Cleaning your plate isn’t always for the best — even if your grandma tells you to. But for many, it’s the simplest way to recognize that you’ve finished a meal. Unfortunately, if a person feels full before they’ve cleaned their plate, they may keep eating until everything’s gone, which leads to excessive calorie consumption.

Lauren Block, a professor of marketing at Baruch College, has been studying food choices for some time. In a new paper published in the journal Appetite, she and a team of researchers from Hofstra University and Vanderbilt University studied how “consumption closure” factors into overeating.

Block introduced the term “consumption closure” in previously published research; it refers to “a state characterized by perceiving a given eating occasion as finished or complete.” When it comes to leftovers, people may derive a significant source of pleasure from finishing their entire meal.

The researchers conducted four different food-related studies, and found that people tend to want to eat more when there’s not a lot left on their plate. In the first, they gave 190 undergraduates a specific number of Oreos — three, four, five, or eight — but the participants were told to eat only three.
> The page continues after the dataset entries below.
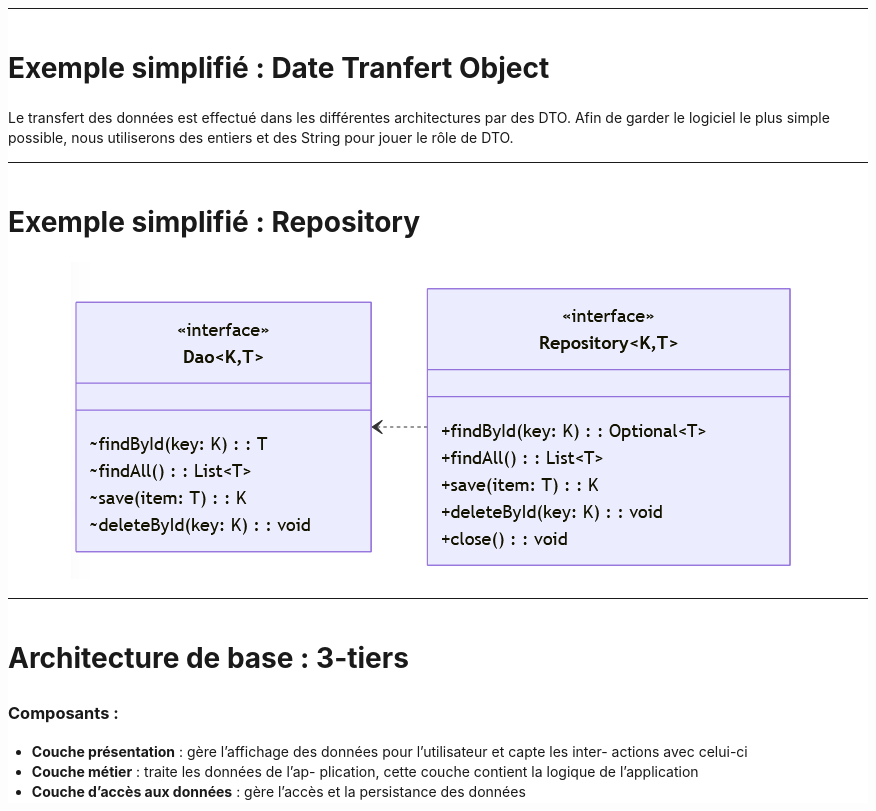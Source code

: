 </div>
</div>

---
# Exemple simplifié : Date Tranfert Object

Le transfert des données est effectué dans les différentes architectures par des DTO. Afin de garder le logiciel le plus simple possible, nous utiliserons des entiers et des String pour jouer le rôle de DTO.

---
# Exemple simplifié : Repository

<center>

![h:450](./img/repository01.png)

</center>

---
# Architecture de base : 3-tiers

<div class="columns-center">
<div> 

### Composants : 

- **Couche présentation** : gère l’affichage des
données pour l’utilisateur et capte les inter-
actions avec celui-ci
- **Couche métier** : traite les données de l’ap-
plication, cette couche contient la logique de
l’application
- **Couche d’accès aux données** : gère l’accès
et la persistance des données
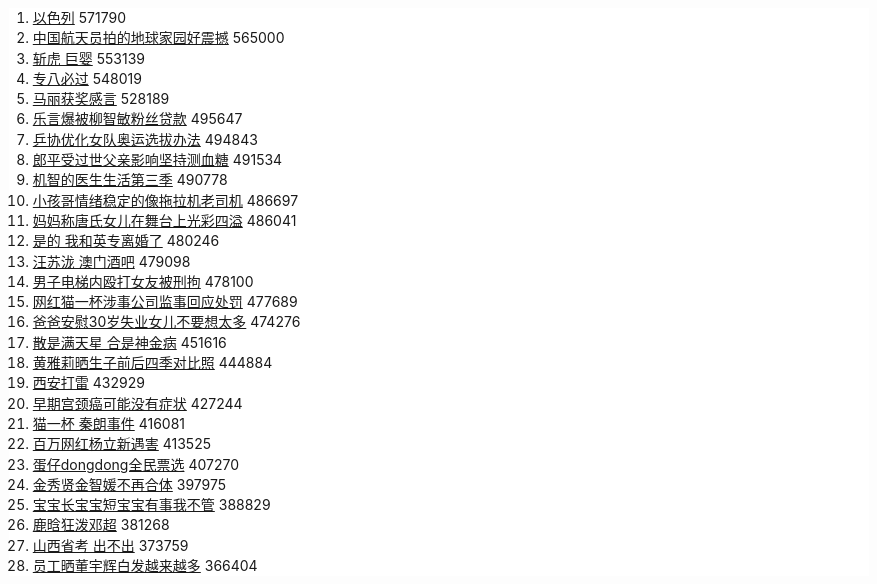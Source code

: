 1. [以色列](https://s.weibo.com/weibo?q=%E4%BB%A5%E8%89%B2%E5%88%97&t=31&band_rank=12&Refer=top) 571790
1. [中国航天员拍的地球家园好震撼](https://s.weibo.com/weibo?q=%23%E4%B8%AD%E5%9B%BD%E8%88%AA%E5%A4%A9%E5%91%98%E6%8B%8D%E7%9A%84%E5%9C%B0%E7%90%83%E5%AE%B6%E5%9B%AD%E5%A5%BD%E9%9C%87%E6%92%BC%23&t=31&band_rank=3&Refer=top) 565000
1. [斩虎 巨婴](https://s.weibo.com/weibo?q=%E6%96%A9%E8%99%8E%20%E5%B7%A8%E5%A9%B4&t=31&band_rank=42&Refer=top) 553139
1. [专八必过](https://s.weibo.com/weibo?q=%E4%B8%93%E5%85%AB%E5%BF%85%E8%BF%87&t=31&band_rank=30&Refer=top) 548019
1. [马丽获奖感言](https://s.weibo.com/weibo?q=%E9%A9%AC%E4%B8%BD%E8%8E%B7%E5%A5%96%E6%84%9F%E8%A8%80&t=31&band_rank=42&Refer=top) 528189
1. [乐言爆被柳智敏粉丝贷款](https://s.weibo.com/weibo?q=%23%E4%B9%90%E8%A8%80%E7%88%86%E8%A2%AB%E6%9F%B3%E6%99%BA%E6%95%8F%E7%B2%89%E4%B8%9D%E8%B4%B7%E6%AC%BE%23&t=31&band_rank=29&Refer=top) 495647
1. [乒协优化女队奥运选拔办法](https://s.weibo.com/weibo?q=%23%E4%B9%92%E5%8D%8F%E4%BC%98%E5%8C%96%E5%A5%B3%E9%98%9F%E5%A5%A5%E8%BF%90%E9%80%89%E6%8B%94%E5%8A%9E%E6%B3%95%23&t=31&band_rank=8&Refer=top) 494843
1. [郎平受过世父亲影响坚持测血糖](https://s.weibo.com/weibo?q=%23%E9%83%8E%E5%B9%B3%E5%8F%97%E8%BF%87%E4%B8%96%E7%88%B6%E4%BA%B2%E5%BD%B1%E5%93%8D%E5%9D%9A%E6%8C%81%E6%B5%8B%E8%A1%80%E7%B3%96%23&t=31&band_rank=15&Refer=top) 491534
1. [机智的医生生活第三季](https://s.weibo.com/weibo?q=%E6%9C%BA%E6%99%BA%E7%9A%84%E5%8C%BB%E7%94%9F%E7%94%9F%E6%B4%BB%E7%AC%AC%E4%B8%89%E5%AD%A3&t=31&band_rank=5&Refer=top) 490778
1. [小孩哥情绪稳定的像拖拉机老司机](https://s.weibo.com/weibo?q=%23%E5%B0%8F%E5%AD%A9%E5%93%A5%E6%83%85%E7%BB%AA%E7%A8%B3%E5%AE%9A%E7%9A%84%E5%83%8F%E6%8B%96%E6%8B%89%E6%9C%BA%E8%80%81%E5%8F%B8%E6%9C%BA%23&t=31&band_rank=10&Refer=top) 486697
1. [妈妈称唐氏女儿在舞台上光彩四溢](https://s.weibo.com/weibo?q=%23%E5%A6%88%E5%A6%88%E7%A7%B0%E5%94%90%E6%B0%8F%E5%A5%B3%E5%84%BF%E5%9C%A8%E8%88%9E%E5%8F%B0%E4%B8%8A%E5%85%89%E5%BD%A9%E5%9B%9B%E6%BA%A2%23&t=31&band_rank=10&Refer=top) 486041
1. [是的 我和英专离婚了](https://s.weibo.com/weibo?q=%E6%98%AF%E7%9A%84%20%E6%88%91%E5%92%8C%E8%8B%B1%E4%B8%93%E7%A6%BB%E5%A9%9A%E4%BA%86&t=31&band_rank=27&Refer=top) 480246
1. [汪苏泷 澳门酒吧](https://s.weibo.com/weibo?q=%E6%B1%AA%E8%8B%8F%E6%B3%B7%20%E6%BE%B3%E9%97%A8%E9%85%92%E5%90%A7&t=31&band_rank=16&Refer=top) 479098
1. [男子电梯内殴打女友被刑拘](https://s.weibo.com/weibo?q=%23%E7%94%B7%E5%AD%90%E7%94%B5%E6%A2%AF%E5%86%85%E6%AE%B4%E6%89%93%E5%A5%B3%E5%8F%8B%E8%A2%AB%E5%88%91%E6%8B%98%23&t=31&band_rank=11&Refer=top) 478100
1. [网红猫一杯涉事公司监事回应处罚](https://s.weibo.com/weibo?q=%23%E7%BD%91%E7%BA%A2%E7%8C%AB%E4%B8%80%E6%9D%AF%E6%B6%89%E4%BA%8B%E5%85%AC%E5%8F%B8%E7%9B%91%E4%BA%8B%E5%9B%9E%E5%BA%94%E5%A4%84%E7%BD%9A%23&t=31&band_rank=6&Refer=top) 477689
1. [爸爸安慰30岁失业女儿不要想太多](https://s.weibo.com/weibo?q=%23%E7%88%B8%E7%88%B8%E5%AE%89%E6%85%B030%E5%B2%81%E5%A4%B1%E4%B8%9A%E5%A5%B3%E5%84%BF%E4%B8%8D%E8%A6%81%E6%83%B3%E5%A4%AA%E5%A4%9A%23&t=31&band_rank=35&Refer=top) 474276
1. [散是满天星 合是神金病](https://s.weibo.com/weibo?q=%E6%95%A3%E6%98%AF%E6%BB%A1%E5%A4%A9%E6%98%9F%20%E5%90%88%E6%98%AF%E7%A5%9E%E9%87%91%E7%97%85&t=31&band_rank=33&Refer=top) 451616
1. [黄雅莉晒生子前后四季对比照](https://s.weibo.com/weibo?q=%23%E9%BB%84%E9%9B%85%E8%8E%89%E6%99%92%E7%94%9F%E5%AD%90%E5%89%8D%E5%90%8E%E5%9B%9B%E5%AD%A3%E5%AF%B9%E6%AF%94%E7%85%A7%23&t=31&band_rank=18&Refer=top) 444884
1. [西安打雷](https://s.weibo.com/weibo?q=%E8%A5%BF%E5%AE%89%E6%89%93%E9%9B%B7&t=31&band_rank=14&Refer=top) 432929
1. [早期宫颈癌可能没有症状](https://s.weibo.com/weibo?q=%23%E6%97%A9%E6%9C%9F%E5%AE%AB%E9%A2%88%E7%99%8C%E5%8F%AF%E8%83%BD%E6%B2%A1%E6%9C%89%E7%97%87%E7%8A%B6%23&t=31&band_rank=50&Refer=top) 427244
1. [猫一杯 秦朗事件](https://s.weibo.com/weibo?q=%E7%8C%AB%E4%B8%80%E6%9D%AF%20%E7%A7%A6%E6%9C%97%E4%BA%8B%E4%BB%B6&t=31&band_rank=15&Refer=top) 416081
1. [百万网红杨立新遇害](https://s.weibo.com/weibo?q=%23%E7%99%BE%E4%B8%87%E7%BD%91%E7%BA%A2%E6%9D%A8%E7%AB%8B%E6%96%B0%E9%81%87%E5%AE%B3%23&t=31&band_rank=7&Refer=top) 413525
1. [蛋仔dongdong全民票选](https://s.weibo.com/weibo?q=%23%E8%9B%8B%E4%BB%94dongdong%E5%85%A8%E6%B0%91%E7%A5%A8%E9%80%89%23&t=31&band_rank=46&Refer=top) 407270
1. [金秀贤金智媛不再合体](https://s.weibo.com/weibo?q=%23%E9%87%91%E7%A7%80%E8%B4%A4%E9%87%91%E6%99%BA%E5%AA%9B%E4%B8%8D%E5%86%8D%E5%90%88%E4%BD%93%23&t=31&band_rank=14&Refer=top) 397975
1. [宝宝长宝宝短宝宝有事我不管](https://s.weibo.com/weibo?q=%23%E5%AE%9D%E5%AE%9D%E9%95%BF%E5%AE%9D%E5%AE%9D%E7%9F%AD%E5%AE%9D%E5%AE%9D%E6%9C%89%E4%BA%8B%E6%88%91%E4%B8%8D%E7%AE%A1%23&t=31&band_rank=43&Refer=top) 388829
1. [鹿晗狂泼邓超](https://s.weibo.com/weibo?q=%23%E9%B9%BF%E6%99%97%E7%8B%82%E6%B3%BC%E9%82%93%E8%B6%85%23&t=31&band_rank=18&Refer=top) 381268
1. [山西省考 出不出](https://s.weibo.com/weibo?q=%E5%B1%B1%E8%A5%BF%E7%9C%81%E8%80%83%20%E5%87%BA%E4%B8%8D%E5%87%BA&t=31&band_rank=34&Refer=top) 373759
1. [员工晒董宇辉白发越来越多](https://s.weibo.com/weibo?q=%23%E5%91%98%E5%B7%A5%E6%99%92%E8%91%A3%E5%AE%87%E8%BE%89%E7%99%BD%E5%8F%91%E8%B6%8A%E6%9D%A5%E8%B6%8A%E5%A4%9A%23&t=31&band_rank=47&Refer=top) 366404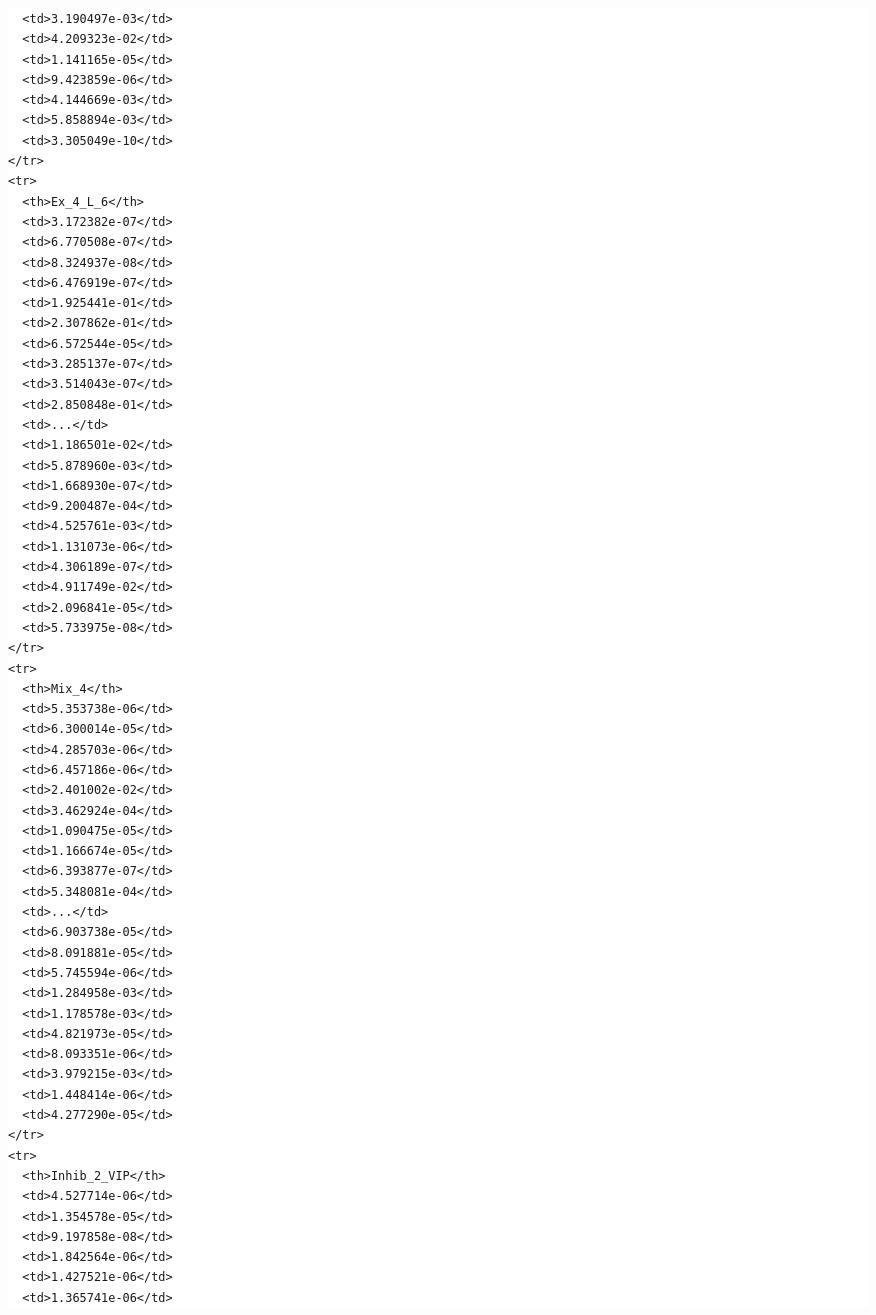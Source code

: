       <td>3.190497e-03</td>
      <td>4.209323e-02</td>
      <td>1.141165e-05</td>
      <td>9.423859e-06</td>
      <td>4.144669e-03</td>
      <td>5.858894e-03</td>
      <td>3.305049e-10</td>
    </tr>
    <tr>
      <th>Ex_4_L_6</th>
      <td>3.172382e-07</td>
      <td>6.770508e-07</td>
      <td>8.324937e-08</td>
      <td>6.476919e-07</td>
      <td>1.925441e-01</td>
      <td>2.307862e-01</td>
      <td>6.572544e-05</td>
      <td>3.285137e-07</td>
      <td>3.514043e-07</td>
      <td>2.850848e-01</td>
      <td>...</td>
      <td>1.186501e-02</td>
      <td>5.878960e-03</td>
      <td>1.668930e-07</td>
      <td>9.200487e-04</td>
      <td>4.525761e-03</td>
      <td>1.131073e-06</td>
      <td>4.306189e-07</td>
      <td>4.911749e-02</td>
      <td>2.096841e-05</td>
      <td>5.733975e-08</td>
    </tr>
    <tr>
      <th>Mix_4</th>
      <td>5.353738e-06</td>
      <td>6.300014e-05</td>
      <td>4.285703e-06</td>
      <td>6.457186e-06</td>
      <td>2.401002e-02</td>
      <td>3.462924e-04</td>
      <td>1.090475e-05</td>
      <td>1.166674e-05</td>
      <td>6.393877e-07</td>
      <td>5.348081e-04</td>
      <td>...</td>
      <td>6.903738e-05</td>
      <td>8.091881e-05</td>
      <td>5.745594e-06</td>
      <td>1.284958e-03</td>
      <td>1.178578e-03</td>
      <td>4.821973e-05</td>
      <td>8.093351e-06</td>
      <td>3.979215e-03</td>
      <td>1.448414e-06</td>
      <td>4.277290e-05</td>
    </tr>
    <tr>
      <th>Inhib_2_VIP</th>
      <td>4.527714e-06</td>
      <td>1.354578e-05</td>
      <td>9.197858e-08</td>
      <td>1.842564e-06</td>
      <td>1.427521e-06</td>
      <td>1.365741e-06</td>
That meant there would be a certain number of leftover cookies, depending on the amount the students originally received.

With just one or two Oreos remaining, students tended to want to continue eating, while those who had five or more Oreos leftover did not have that same level of desire.

Curiously, when people want to eat unhealthy food, like Oreos, they rationalized that the cookies weren’t actually that unhealthy. The researchers called that the “justifying by healthifying” effect in which the desire to keep eating shifted how people justified eating typically unhealthy foods.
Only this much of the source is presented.